Plain-text document sources
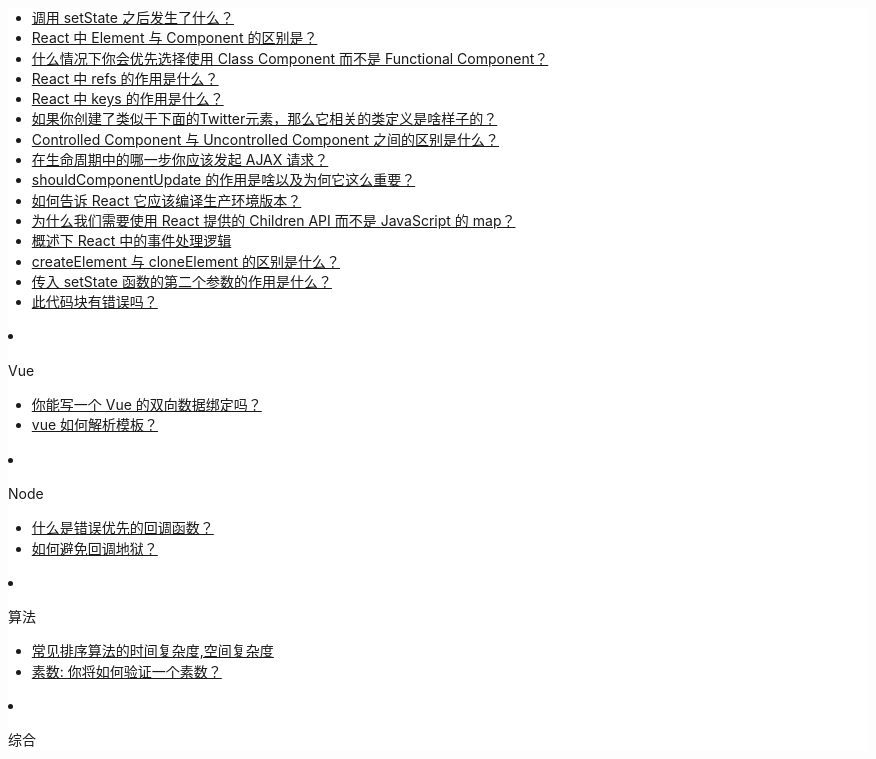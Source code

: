 <ul>
<li><a href="https://github.com/nieyafei/front-end-interview/blob/master/docs/react/re-1.md" rel="nofollow noreferrer">调用 setState 之后发生了什么？</a></li>
<li><a href="https://github.com/nieyafei/front-end-interview/blob/master/docs/react/re-2.md" rel="nofollow noreferrer">React 中 Element 与 Component 的区别是？</a></li>
<li><a href="https://github.com/nieyafei/front-end-interview/blob/master/docs/react/re-3.md" rel="nofollow noreferrer">什么情况下你会优先选择使用 Class Component 而不是 Functional Component？</a></li>
<li><a href="https://github.com/nieyafei/front-end-interview/blob/master/docs/react/re-4.md" rel="nofollow noreferrer">React 中 refs 的作用是什么？</a></li>
<li><a href="https://github.com/nieyafei/front-end-interview/blob/master/docs/react/re-5.md" rel="nofollow noreferrer">React 中 keys 的作用是什么？</a></li>
<li><a href="https://github.com/nieyafei/front-end-interview/blob/master/docs/react/re-6.md" rel="nofollow noreferrer">如果你创建了类似于下面的Twitter元素，那么它相关的类定义是啥样子的？</a></li>
<li><a href="https://github.com/nieyafei/front-end-interview/blob/master/docs/react/re-7.md" rel="nofollow noreferrer">Controlled Component 与 Uncontrolled Component 之间的区别是什么？</a></li>
<li><a href="https://github.com/nieyafei/front-end-interview/blob/master/docs/react/re-8.md" rel="nofollow noreferrer">在生命周期中的哪一步你应该发起 AJAX 请求？</a></li>
<li><a href="https://github.com/nieyafei/front-end-interview/blob/master/docs/react/re-9.md" rel="nofollow noreferrer">shouldComponentUpdate 的作用是啥以及为何它这么重要？</a></li>
<li><a href="https://github.com/nieyafei/front-end-interview/blob/master/docs/react/re-10.md" rel="nofollow noreferrer">如何告诉 React 它应该编译生产环境版本？</a></li>
<li><a href="https://github.com/nieyafei/front-end-interview/blob/master/docs/react/re-11.md" rel="nofollow noreferrer">为什么我们需要使用 React 提供的 Children API 而不是 JavaScript 的 map？</a></li>
<li><a href="https://github.com/nieyafei/front-end-interview/blob/master/docs/react/re-12.md" rel="nofollow noreferrer">概述下 React 中的事件处理逻辑</a></li>
<li><a href="https://github.com/nieyafei/front-end-interview/blob/master/docs/react/re-13.md" rel="nofollow noreferrer">createElement 与 cloneElement 的区别是什么？</a></li>
<li><a href="https://github.com/nieyafei/front-end-interview/blob/master/docs/react/re-14.md" rel="nofollow noreferrer">传入 setState 函数的第二个参数的作用是什么？</a></li>
<li><a href="https://github.com/nieyafei/front-end-interview/blob/master/docs/react/re-15.md" rel="nofollow noreferrer">此代码块有错误吗？</a></li>
</ul>
</li>
<li>
<p>Vue</p>
<ul>
<li><a href="https://github.com/nieyafei/front-end-interview/blob/master/docs/vue/v-1.md" rel="nofollow noreferrer">你能写一个 Vue 的双向数据绑定吗？</a></li>
<li><a href="https://github.com/nieyafei/front-end-interview/blob/master/docs/vue/temp.md" rel="nofollow noreferrer">vue 如何解析模板？</a></li>
</ul>
</li>
<li>
<p>Node</p>
<ul>
<li><a href="https://github.com/nieyafei/front-end-interview/blob/master/docs/node/n-1.md" rel="nofollow noreferrer">什么是错误优先的回调函数？</a></li>
<li><a href="https://github.com/nieyafei/front-end-interview/blob/master/docs/node/n-2.md" rel="nofollow noreferrer">如何避免回调地狱？</a></li>
</ul>
</li>
<li>
<p>算法</p>
<ul>
<li><a href="https://github.com/nieyafei/front-end-interview/blob/master/docs/algorithm-1.md" rel="nofollow noreferrer">常见排序算法的时间复杂度,空间复杂度</a></li>
<li><a href="https://github.com/nieyafei/front-end-interview/blob/master/docs/algorithm/alg-2.md" rel="nofollow noreferrer">素数: 你将如何验证一个素数？</a></li>
</ul>
</li>
<li>
<p>综合</p>
<ul>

--- Instructions to follow ---
Which lines above contain the word "algorithm"? Show each of them.

--- Written answer ---
<li><a href="https://github.com/nieyafei/front-end-interview/blob/master/docs/algorithm-1.md" rel="nofollow noreferrer">常见排序算法的时间复杂度,空间复杂度</a></li>
<li><a href="https://github.com/nieyafei/front-end-interview/blob/master/docs/algorithm/alg-2.md" rel="nofollow noreferrer">素数: 你将如何验证一个素数？</a></li>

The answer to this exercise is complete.